Hyatt missed on earnings and its stock dropped around 7%, to its lowest level in about six weeks, but they’re fine and I’m less interested in hotel chain earnings than airline earnings (the financials of their loyalty programs and the tax implications of those are another matter).
Sean O’Neill at Skift does a good job summarizing the strategic questions from their earnings call.
- Since they’re small they have more room for growth than the largest chains. Hyatt CEO Mark Hoplamazian said, correctly,
We’re not running into ourselves in any market in the world, so we have a lot of space to grow [which would be] very welcome by our loyalty members.
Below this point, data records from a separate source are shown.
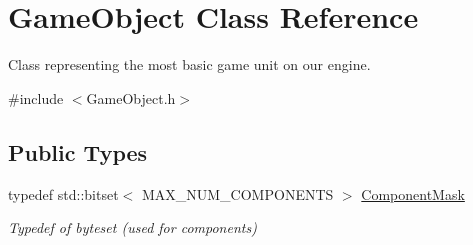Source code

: \hypertarget{classGameObject}{}\section{Game\+Object Class Reference}
\label{classGameObject}


Class representing the most basic game unit on our engine.  




{\ttfamily \#include $<$Game\+Object.\+h$>$}

\subsection*{Public Types}
\begin{DoxyCompactItemize}
\item 
\mbox{\label{classGameObject_aec670daa4bbc9e2956937b0b1b55acbe}} 
typedef std\+::bitset$<$ M\+A\+X\+\_\+\+N\+U\+M\+\_\+\+C\+O\+M\+P\+O\+N\+E\+N\+TS $>$ \hyperlink{classGameObject_aec670daa4bbc9e2956937b0b1b55acbe}{Component\+Mask}
\begin{DoxyCompactList}\small\item\em Typedef of byteset (used for components) \end{DoxyCompactList}\end{DoxyCompactItemize}
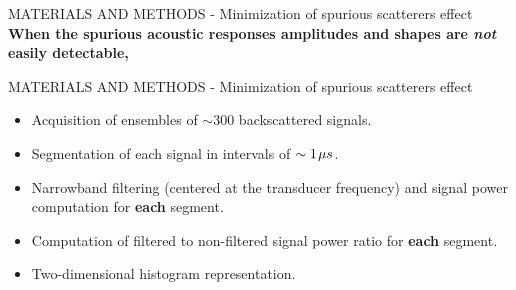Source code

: \documentclass[handout]{beamer}
\newcommand\Fontable{\fontsize{9}{10}\selectfont}
\begin{document}
\begin{frame}{MATERIALS AND METHODS - Minimization of spurious scatterers effect}
\vspace{3px}
 {\bf When the spurious acoustic responses amplitudes and shapes are \textit{not} easily detectable,} 

\end{frame}

\begin{frame}{MATERIALS AND METHODS - Minimization of spurious scatterers effect}
\Fontable
\begin{minipage}[c]{1\linewidth}
\begin{minipage}[c]{0.46\linewidth}
\begin{itemize}
\item<2-> Acquisition of ensembles of $\sim 300$ backscattered signals. 
\item<2-> Segmentation of each signal in intervals of $\sim 1\hspace{1px}\mu s$.

\vspace{2pc}
\item<3-> Narrowband filtering (centered at the transducer frequency) and signal power computation for \textbf{each} segment.
\item<3-> Computation of filtered to non-filtered signal power ratio for \textbf{each} segment.
\item<4-> Two-dimensional histogram representation.
\end{itemize}

\end{minipage}
\begin{minipage}[c]{0.55\linewidth}


\end{minipage}
\end{minipage}
\end{frame}
\end{document}
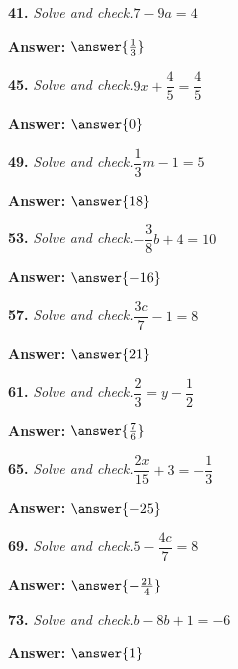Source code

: \documentclass{ximera}
\begin{document}
\begin{problem}
\textbf{41.} \emph{Solve and check.}\quad $7 - 9a = 4$

\textbf{Answer:} $\answer{\frac{1}{3}}$
\end{problem}

\begin{problem}
\textbf{45.} \emph{Solve and check.}\quad $9x + \dfrac{4}{5} = \dfrac{4}{5}$

\textbf{Answer:} $\answer{0}$
\end{problem}

\begin{problem}
\textbf{49.} \emph{Solve and check.}\quad $\dfrac{1}{3}m - 1 = 5$

\textbf{Answer:} $\answer{18}$
\end{problem}

\begin{problem}
\textbf{53.} \emph{Solve and check.}\quad $-\dfrac{3}{8}b + 4 = 10$

\textbf{Answer:} $\answer{-16}$
\end{problem}

\begin{problem}
\textbf{57.} \emph{Solve and check.}\quad $\dfrac{3c}{7} - 1 = 8$

\textbf{Answer:} $\answer{21}$
\end{problem}

\begin{problem}
\textbf{61.} \emph{Solve and check.}\quad $\dfrac{2}{3} = y - \dfrac{1}{2}$

\textbf{Answer:} $\answer{\frac{7}{6}}$
\end{problem}

\begin{problem}
\textbf{65.} \emph{Solve and check.}\quad $\dfrac{2x}{15} + 3 = -\dfrac{1}{3}$

\textbf{Answer:} $\answer{-25}$
\end{problem}

\begin{problem}
\textbf{69.} \emph{Solve and check.}\quad $5 - \dfrac{4c}{7} = 8$

\textbf{Answer:} $\answer{-\frac{21}{4}}$
\end{problem}

\begin{problem}
\textbf{73.} \emph{Solve and check.}\quad $b - 8b + 1 = -6$

\textbf{Answer:} $\answer{1}$
\end{problem}
\end{document}
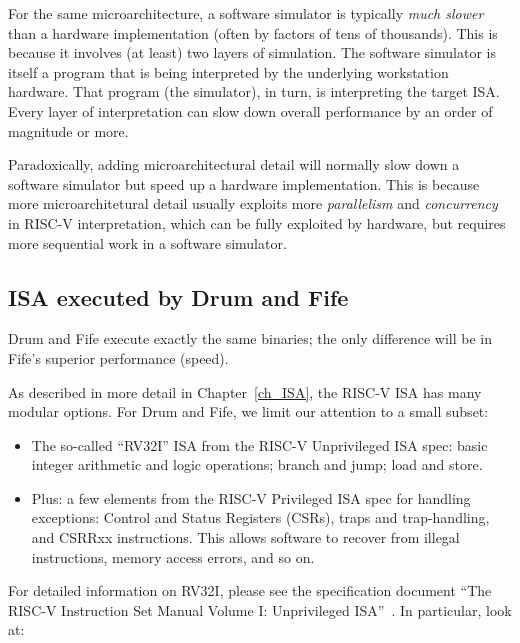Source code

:For the same microarchitecture, a software simulator is typically
\emph{much slower} than a hardware implementation (often by factors of
tens of thousands).  This is because it involves (at least) two layers
of simulation. The software simulator is itself a program that is
being interpreted by the underlying workstation hardware.  That
program (the simulator), in turn, is interpreting the target ISA.
Every layer of interpretation can slow down overall performance by
an order of magnitude or more.

Paradoxically, adding microarchitectural detail will normally slow
down a software simulator but speed up a hardware implementation.
This is because more microarchitetural detail usually exploits more
\emph{parallelism} and \emph{concurrency} in RISC-V interpretation,
which can be fully exploited by hardware, but requires more sequential
work in a software simulator.


\subsection{ISA executed by Drum and Fife}

Drum and Fife execute exactly the same binaries; the only difference
will be in Fife's superior performance (speed).

As described in more detail in Chapter~\ref{ch_ISA}, the RISC-V ISA
has many modular options.  For Drum and Fife, we limit our attention
to a small subset:

\begin{itemize}
		  
 \item The so-called ``RV32I'' ISA from the RISC-V Unprivileged ISA
       spec: basic integer arithmetic and logic operations; branch and
       jump; load and store.

 \item Plus: a few elements from the RISC-V Privileged ISA spec for
       handling exceptions: Control and Status Registers (CSRs), traps
       and trap-handling, and CSRRxx instructions.  This allows
       software to recover from illegal instructions, memory access
       errors, and so on.

\end{itemize}

For detailed information on RV32I, please see the specification
document ``The RISC-V Instruction Set Manual Volume I: Unprivileged
ISA''~\cite{RISCV_Unpriv_2019_12_13}.  In particular, look at:

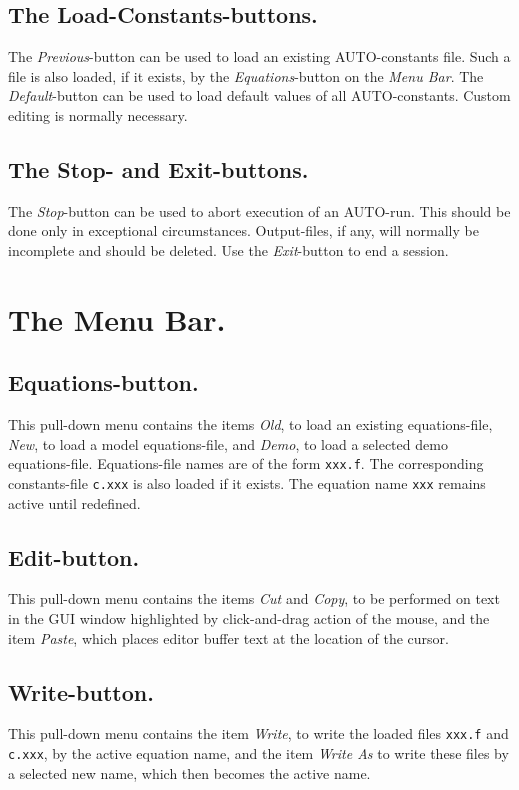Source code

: \documentclass[12pt]{report}
\begin{document}
\subsection{ The Load-Constants-buttons.}
The {\it Previous}-button can be used to load an existing {\cal AUTO}-constants file.
Such a file is also loaded, if it exists,
by the {\it Equations}-button on the {\it Menu Bar}.
The {\it Default}-button can be used
to load  default values of all {\cal AUTO}-constants. 
Custom editing is normally necessary.


\subsection{ The Stop- and Exit-buttons.}
The {\it Stop}-button can be used to abort execution of an {\cal AUTO}-run.
This should be done only in exceptional circumstances.
Output-files, if any, will normally be incomplete and should be deleted.
Use the {\it Exit}-button to end a session.


\section{ The Menu Bar.} \label{sec:GUI_Menu_bar}
\subsection{ Equations-button.}
This pull-down menu contains the items
{\it Old}, to load an existing equations-file,
{\it New}, to load a model equations-file,
and
{\it Demo}, to load a selected demo equations-file.
Equations-file names are of the form {\tt xxx.f}.
The corresponding constants-file {\tt c.xxx} is also loaded if it exists.
The equation name {\tt xxx} remains active until redefined.

\subsection{ Edit-button.}
This pull-down menu contains the items
{\it Cut} and {\it Copy}, 
to be performed on text in the GUI window
highlighted by click-and-drag action of the mouse,
and the item {\it Paste}, which places editor buffer text at the
location of the cursor.



\subsection{ Write-button.}
This pull-down menu contains the item
{\it Write},
to write the loaded files {\tt xxx.f} and {\tt c.xxx},
by the active equation name,
and the item
{\it Write As}
to write these files by a selected new name, which then becomes the active name.
\end{document}
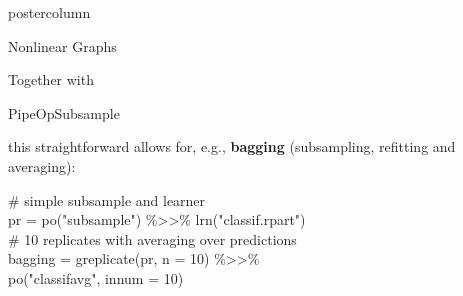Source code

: \documentclass{beamer}
\newcommand{\codeinline}[1]{\begin{codeboxinline}#1\end{codeboxinline}}
\begin{document}
\begin{frame}[fragile]{}
\begin{columns}
\begin{column}{.245\textwidth}
\begin{beamercolorbox}[center]{postercolumn}
\begin{minipage}{.98\textwidth}
{\begin{myblock}{Nonlinear Graphs}
\begin{center}
              \end{center}
              Together with \codeinline{PipeOpSubsample} this straightforward allows for, e.g., \textbf{bagging} (subsampling, refitting and averaging):
              \begin{codeboxexample}
						    {\footnotesize
                  \# simple subsample and learner\\
                  pr = po("subsample") \%>{}>\% lrn("classif.rpart")\\
                  \# 10 replicates with averaging over predictions\\
                  bagging = greplicate(pr, n = 10) \%>{}>\%\\
                  \hspace*{1ex} po("classifavg", innum = 10)}
					    \end{codeboxexample}
            \end{myblock}
            \vfill}
         \end{minipage}
	    \end{beamercolorbox}
		\end{column}
 \end{columns}
\end{frame}
\end{document}
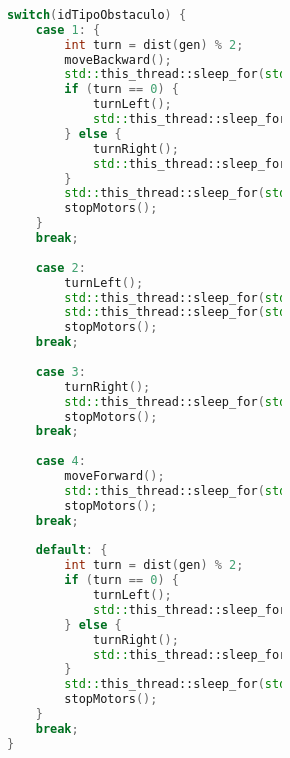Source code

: \begin{lstlisting}[language={C++}, caption={Primer ajuste de c\'odigo}, label={Script}]
                                
                                switch(idTipoObstaculo) {
                                    case 1: {
                                        int turn = dist(gen) % 2;
                                        moveBackward();
                                        std::this_thread::sleep_for(std::chrono::seconds(5));
                                        if (turn == 0) {
                                            turnLeft();
                                            std::this_thread::sleep_for(std::chrono::seconds(5));
                                        } else {
                                            turnRight();
                                            std::this_thread::sleep_for(std::chrono::seconds(5));
                                        }
                                        std::this_thread::sleep_for(std::chrono::seconds(2));
                                        stopMotors();
                                    }
                                    break;
                                    
                                    case 2:
                                        turnLeft();
                                        std::this_thread::sleep_for(std::chrono::seconds(5));
                                        std::this_thread::sleep_for(std::chrono::seconds(2));
                                        stopMotors();
                                    break;
                                    
                                    case 3:
                                        turnRight();
                                        std::this_thread::sleep_for(std::chrono::seconds(7));
                                        stopMotors();
                                    break;
                                    
                                    case 4:
                                        moveForward();
                                        std::this_thread::sleep_for(std::chrono::seconds(2));
                                        stopMotors();
                                    break;
                                    
                                    default: {
                                        int turn = dist(gen) % 2;
                                        if (turn == 0) {
                                            turnLeft();
                                            std::this_thread::sleep_for(std::chrono::seconds(5));
                                        } else {
                                            turnRight();
                                            std::this_thread::sleep_for(std::chrono::seconds(5));
                                        }
                                        std::this_thread::sleep_for(std::chrono::seconds(2));
                                        stopMotors();
                                    }
                                    break;
                                }
        

\end{lstlisting}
Park Hyatt Chicago - They’re generally focused on premium demand. That lack of diversification could leave them vulnerable in a downturn, but also means they generate more value per customer – their loyalty members “have relatively higher net worth and household income” – and they have a clearer value proposition to the customer.
Hoplamazian says his ‘eyes are wide open’ but also seems to roll his eyes at the strategies of Marriott et al here, “When you approach Hyatt, you’re not going to have a cacophony or a laundry list of brands.”
Our eyes are wide open that our other competitors have very large collections of conversion brands, including some in the midscale or lower mid-scale arenas. But I don’t see us going there because it’s not a market that we currently play in.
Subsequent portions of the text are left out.